When baking, you may find that your results seem quite different than those of the recipe developer. They describe a light, evenly-colored cookie but yours is light on top and dark on the bottom. Or your cake may look the right color but it is undercooked on the inside. Don’t despair. One possible fix is the type of pan you use. The color and material of the pan may not seem important, but they can have an impact on your baked goods.
In the Sweet Kitchen explains that “some materials conduct heat, others reflect it – each of the properties will affect your product differently. In general, shiny or pale materials reflect heat and will produce … lighter-colored pastries… (Using dark or non-stick pans) means your products will bake faster on the bottom and sides, perhaps burning until the middle is done.”
Non-stick cookie sheets are nice for clean-up but can be unreliable for the actual baking. Unless you have a pan with a light-colored non-stick coating, they aren’t the best choice because they bake unevenly. But King Arthur Flour’s website says you don’t need to get rid of your non-stick cookie sheets. “If you already have a dark-colored, non-stick cookie sheet, and it tends to burn the bottoms of your cookies, reduce the oven temperature by 25°F.”
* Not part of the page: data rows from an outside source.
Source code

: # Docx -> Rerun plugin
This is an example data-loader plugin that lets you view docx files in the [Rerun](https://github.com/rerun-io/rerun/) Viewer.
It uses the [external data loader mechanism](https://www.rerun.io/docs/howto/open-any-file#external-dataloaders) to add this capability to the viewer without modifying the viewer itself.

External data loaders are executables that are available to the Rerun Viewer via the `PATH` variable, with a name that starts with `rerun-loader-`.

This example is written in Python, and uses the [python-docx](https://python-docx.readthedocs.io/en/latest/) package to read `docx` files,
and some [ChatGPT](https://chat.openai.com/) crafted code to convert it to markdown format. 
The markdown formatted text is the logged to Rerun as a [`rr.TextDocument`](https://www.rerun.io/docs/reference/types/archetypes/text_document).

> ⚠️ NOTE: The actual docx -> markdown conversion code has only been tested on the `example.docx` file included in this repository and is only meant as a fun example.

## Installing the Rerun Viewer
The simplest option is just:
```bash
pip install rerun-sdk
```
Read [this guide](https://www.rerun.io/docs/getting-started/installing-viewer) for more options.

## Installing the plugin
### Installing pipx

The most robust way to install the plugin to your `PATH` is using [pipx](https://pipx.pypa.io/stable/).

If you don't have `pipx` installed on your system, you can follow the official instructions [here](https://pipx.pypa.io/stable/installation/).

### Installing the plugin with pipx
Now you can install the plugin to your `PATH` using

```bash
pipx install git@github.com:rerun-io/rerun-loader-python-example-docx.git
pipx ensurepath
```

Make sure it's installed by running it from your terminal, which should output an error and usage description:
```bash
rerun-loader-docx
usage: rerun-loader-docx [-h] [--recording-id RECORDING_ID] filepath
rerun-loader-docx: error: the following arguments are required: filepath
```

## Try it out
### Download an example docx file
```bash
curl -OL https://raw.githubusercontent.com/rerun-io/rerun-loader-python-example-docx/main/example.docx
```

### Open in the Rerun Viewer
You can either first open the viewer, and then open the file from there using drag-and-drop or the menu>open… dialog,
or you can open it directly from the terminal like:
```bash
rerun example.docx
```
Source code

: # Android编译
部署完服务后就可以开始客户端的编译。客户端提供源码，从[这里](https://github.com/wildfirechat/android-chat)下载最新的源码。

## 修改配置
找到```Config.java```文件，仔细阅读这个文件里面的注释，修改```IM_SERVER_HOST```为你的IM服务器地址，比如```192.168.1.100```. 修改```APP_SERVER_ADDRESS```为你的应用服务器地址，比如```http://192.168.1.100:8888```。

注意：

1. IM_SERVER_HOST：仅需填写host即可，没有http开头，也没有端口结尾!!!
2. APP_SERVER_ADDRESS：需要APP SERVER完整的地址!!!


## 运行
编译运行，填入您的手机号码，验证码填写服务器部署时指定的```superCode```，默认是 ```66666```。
I have used the Williams-Sonoma Nonstick Goldtouch Pans as recommended by Cook’s Illustrated Magazine. The surface is light-colored and, unlike most non-stick bakeware, fairly scratch resistant. Regan Daley of In the Sweet Kitchen says that, “lighter-coloured non-stick pans are much more durable, as the finish is part of the material of the pan, not simply a coating.” They are nice to bake with when you need a cake to release easily for a picture-perfect treat.
Because dark pans retain heat, they can help a pie baker. “Dark-colored metal pie pans … transfer heat better … (and) brown crust more quickly … However, most pie pans will brown a crust thoroughly, given enough time; (just) cover the pie’s exposed edges with a crust shield to prevent burning.” Good advice from King Arthur Flour.